**REQUIRED WORK**
Determine how many lines in the data below contain "blob" and write only that number.

**DATA FOR ANALYSIS**
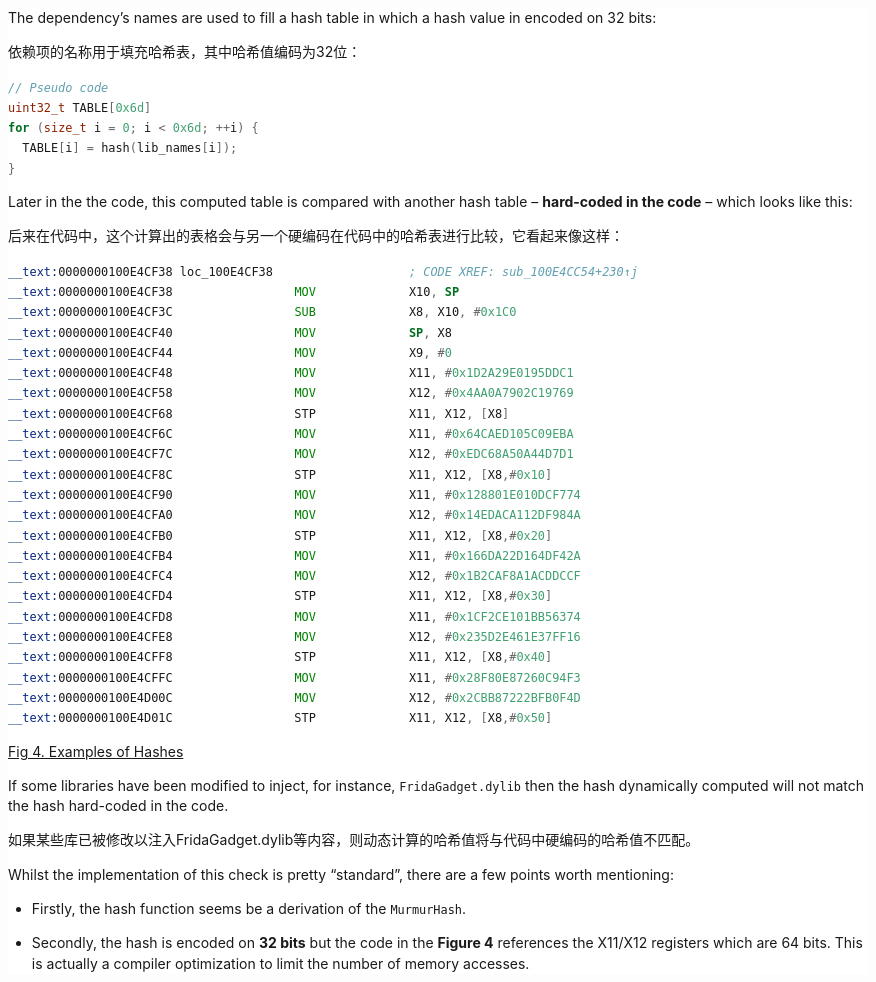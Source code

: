 The dependency’s names are used to fill a hash table in which a hash value in encoded on 32 bits:

依赖项的名称用于填充哈希表，其中哈希值编码为32位：

```c
// Pseudo code
uint32_t TABLE[0x6d]
for (size_t i = 0; i < 0x6d; ++i) {
  TABLE[i] = hash(lib_names[i]);
}
```

Later in the the code, this computed table is compared with another hash table – **hard-coded in the code** – which looks like this:

后来在代码中，这个计算出的表格会与另一个硬编码在代码中的哈希表进行比较，它看起来像这样：

```asm
__text:0000000100E4CF38 loc_100E4CF38                   ; CODE XREF: sub_100E4CC54+230↑j
__text:0000000100E4CF38                 MOV             X10, SP
__text:0000000100E4CF3C                 SUB             X8, X10, #0x1C0
__text:0000000100E4CF40                 MOV             SP, X8
__text:0000000100E4CF44                 MOV             X9, #0
__text:0000000100E4CF48                 MOV             X11, #0x1D2A29E0195DDC1
__text:0000000100E4CF58                 MOV             X12, #0x4AA0A7902C19769
__text:0000000100E4CF68                 STP             X11, X12, [X8]
__text:0000000100E4CF6C                 MOV             X11, #0x64CAED105C09EBA
__text:0000000100E4CF7C                 MOV             X12, #0xEDC68A50A44D7D1
__text:0000000100E4CF8C                 STP             X11, X12, [X8,#0x10]
__text:0000000100E4CF90                 MOV             X11, #0x128801E010DCF774
__text:0000000100E4CFA0                 MOV             X12, #0x14EDACA112DF984A
__text:0000000100E4CFB0                 STP             X11, X12, [X8,#0x20]
__text:0000000100E4CFB4                 MOV             X11, #0x166DA22D164DF42A
__text:0000000100E4CFC4                 MOV             X12, #0x1B2CAF8A1ACDDCCF
__text:0000000100E4CFD4                 STP             X11, X12, [X8,#0x30]
__text:0000000100E4CFD8                 MOV             X11, #0x1CF2CE101BB56374
__text:0000000100E4CFE8                 MOV             X12, #0x235D2E461E37FF16
__text:0000000100E4CFF8                 STP             X11, X12, [X8,#0x40]
__text:0000000100E4CFFC                 MOV             X11, #0x28F80E87260C94F3
__text:0000000100E4D00C                 MOV             X12, #0x2CBB87222BFB0F4D
__text:0000000100E4D01C                 STP             X11, X12, [X8,#0x50]
```

[Fig 4. Examples of Hashes]()

If some libraries have been modified to inject, for instance, `FridaGadget.dylib` then the hash dynamically computed will not match the hash hard-coded in the code.

如果某些库已被修改以注入FridaGadget.dylib等内容，则动态计算的哈希值将与代码中硬编码的哈希值不匹配。

Whilst the implementation of this check is pretty “standard”, there are a few points worth mentioning:

* Firstly, the hash function seems be a derivation of the `MurmurHash`.

* Secondly, the hash is encoded on **32 bits** but the code in the **Figure 4** references the X11/X12 registers which are 64 bits. This is actually a compiler optimization to limit the number of memory accesses.


[SingPass]: https://apps.apple.com/sg/app/singpass/id1340660807
[1]: https://www.romainthomas.fr/post/22-08-singpass-rasp-analysis/bin/SingPass
[What About LIEF]: https://www.romainthomas.fr/post/21-07-pokemongo-anti-frida-jailbreak-bypass//#what-about-lief
[RASP Weaknesses]: https://www.romainthomas.fr/post/22-08-singpass-rasp-analysis/#rasp-design-weaknesses
[Annexes]: https://www.romainthomas.fr/post/22-08-singpass-rasp-analysis/#annexes
[SingPass Jailbreak & RASP Bypass]: https://www.romainthomas.fr/post/22-08-singpass-rasp-analysis/poc.webm
[dyld – threadLocalHelpers.s]: https://github.com/apple-oss-distributions/dyld/blob/5c9192436bb195e7a8fe61f22a229ee3d30d8222/libdyld/threadLocalHelpers.s#L237-L238
[gum_stalker_exclude]: https://github.com/oleavr/frida-gum/blob/b679d454b1f323fa9c181f324ec17d515a7c2f81/gum/gumstalker.h#L62-L63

**SOLUTION TO THIS EXERCISE**
2